Zone Zero wildfire buffer rules expand across Rancho Bernardo and Poway, reshaping landscaping near homes

New five-foot “Zone Zero” requirements are taking hold in North County neighborhoods
New wildfire-prevention rules commonly referred to as “Zone Zero” are now affecting most residential parcels in Rancho Bernardo and the city of Poway, driven by how much of each community falls within mapped fire hazard severity zones. Zone Zero focuses on the area closest to buildings—within five feet of exterior walls and attached structures—where research has found that wind-driven embers can ignite common yard materials and spread fire to the home.
In practice, Zone Zero standards are designed to create an ember-resistant strip immediately around structures. Local fire codes used in parts of San Diego County define this “immediate zone” as extending five feet outward from exterior wall surfaces, patios, decks, and other attachments, and require it to be built with continuous hardscape or other non-combustible materials. Those codes also prohibit combustible ground covers such as mulch within the zone.
Why Rancho Bernardo and Poway are broadly impacted
The primary reason the rules reach so many properties is the extent of land designated as fire hazard severity zones. Poway’s wildfire-preparedness materials state that more than 90% of the city’s geography is within a state-designated fire hazard severity zone, a designation that carries legal fire-safety requirements and triggers additional building and defensible-space obligations depending on the severity level.

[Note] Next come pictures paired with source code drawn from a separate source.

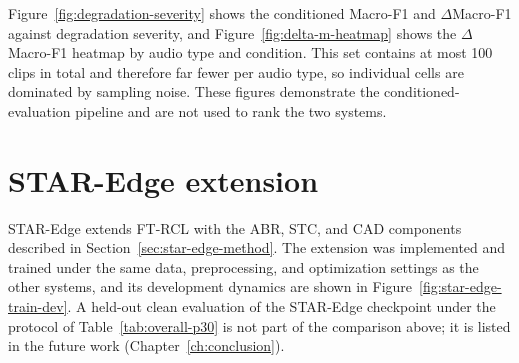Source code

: 
Figure~\ref{fig:degradation-severity} shows the conditioned Macro-F1 and $\Delta$Macro-F1 against degradation severity, and Figure~\ref{fig:delta-m-heatmap} shows the $\Delta$Macro-F1 heatmap by audio type and condition. This set contains at most 100 clips in total and therefore far fewer per audio type, so individual cells are dominated by sampling noise. These figures demonstrate the conditioned-evaluation pipeline and are not used to rank the two systems.



\section{STAR-Edge extension}
\label{sec:star-edge}

STAR-Edge extends FT-RCL with the ABR, STC, and CAD components described in Section~\ref{sec:star-edge-method}. The extension was implemented and trained under the same data, preprocessing, and optimization settings as the other systems, and its development dynamics are shown in Figure~\ref{fig:star-edge-train-dev}. A held-out clean evaluation of the STAR-Edge checkpoint under the protocol of Table~\ref{tab:overall-p30} is not part of the comparison above; it is listed in the future work (Chapter~\ref{ch:conclusion}).


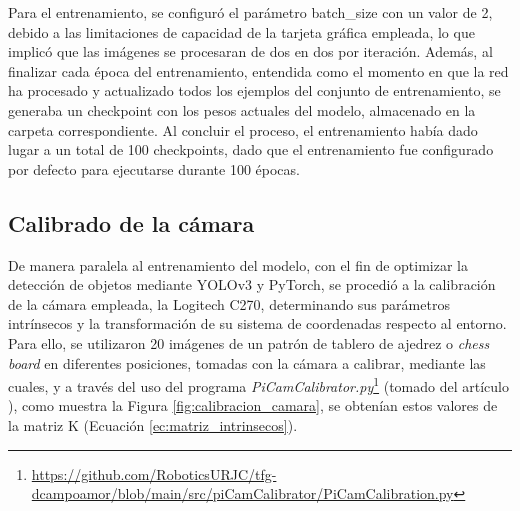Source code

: Para el entrenamiento, se configuró el parámetro batch\_size con un valor de 2, debido a las limitaciones de capacidad de la tarjeta gráfica empleada, lo que implicó que las imágenes se procesaran de dos en dos por iteración. Además, al finalizar cada época del entrenamiento, entendida como el momento en que la red ha procesado y actualizado todos los ejemplos del conjunto de entrenamiento, se generaba un checkpoint con los pesos actuales del modelo, almacenado en la carpeta correspondiente. Al concluir el proceso, el entrenamiento había dado lugar a un total de 100 checkpoints, dado que el entrenamiento fue configurado por defecto para ejecutarse durante 100 épocas.

\subsection{Calibrado de la cámara}
\label{sec:Calibrado_camara}

De manera paralela al entrenamiento del modelo, con el fin de optimizar la detección de objetos mediante YOLOv3 y PyTorch, se procedió a la calibración de la cámara empleada, la Logitech C270, determinando sus parámetros intrínsecos y la transformación de su sistema de coordenadas respecto al entorno. Para ello, se utilizaron 20 imágenes de un patrón de tablero de ajedrez o \textit{chess board} en diferentes posiciones, tomadas con la cámara a calibrar, mediante las cuales, y a través del uso del programa \textit{PiCamCalibrator.py}\footnote{\url{https://github.com/RoboticsURJC/tfg-dcampoamor/blob/main/src/piCamCalibrator/PiCamCalibration.py}} (tomado del artículo \cite{Vega21}), como muestra la Figura \ref{fig:calibracion_camara}, se obtenían estos valores de la matriz K (Ecuación \ref{ec:matriz_intrinsecos}).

Rancho Bernardo, as a community on the inland edge of the city of San Diego and adjacent to open-space corridors, overlaps with areas mapped as very high fire hazard severity zones in the city’s official fire hazard severity zone mapping program. Those map designations shape which parcels must meet wildfire-related construction and vegetation-management requirements.
What property owners may need to change
Zone Zero rules are narrower in distance than traditional defensible space requirements, but more stringent in what is allowed closest to a structure. Local guidance commonly emphasizes eliminating or relocating combustible materials that can readily ignite from embers.
- Replacing combustible ground covers (including many mulches) near the structure with non-combustible alternatives such as gravel, pavers, or concrete.
- Clearing dead vegetation and accumulations of leaves or debris along walls, under decks, and around attachments.
- Addressing fencing and gates where combustible segments connect to or sit immediately adjacent to the home.
- Reducing combustible storage near walls, including firewood and some outdoor items.
Zone Zero is intended to limit the chance that small ember ignitions in landscaping or yard materials can escalate into a structure fire.
Enforcement timeline remains uneven statewide
California adopted legislation creating the framework for an ember-resistant zone, but statewide vegetation-clearance requirements have faced delays while rulemaking continues. At the same time, San Diego County and some local jurisdictions have already incorporated Zone Zero concepts into fire codes and public guidance, creating an earlier compliance reality in communities where hazard-zone mapping brings large numbers of parcels under wildfire standards.
For homeowners in Rancho Bernardo and Poway, the practical effect is a growing expectation that the first five feet around the home will be treated less like a traditional landscaped bed and more like a fire-safety feature integrated into the property’s overall defensible-space plan.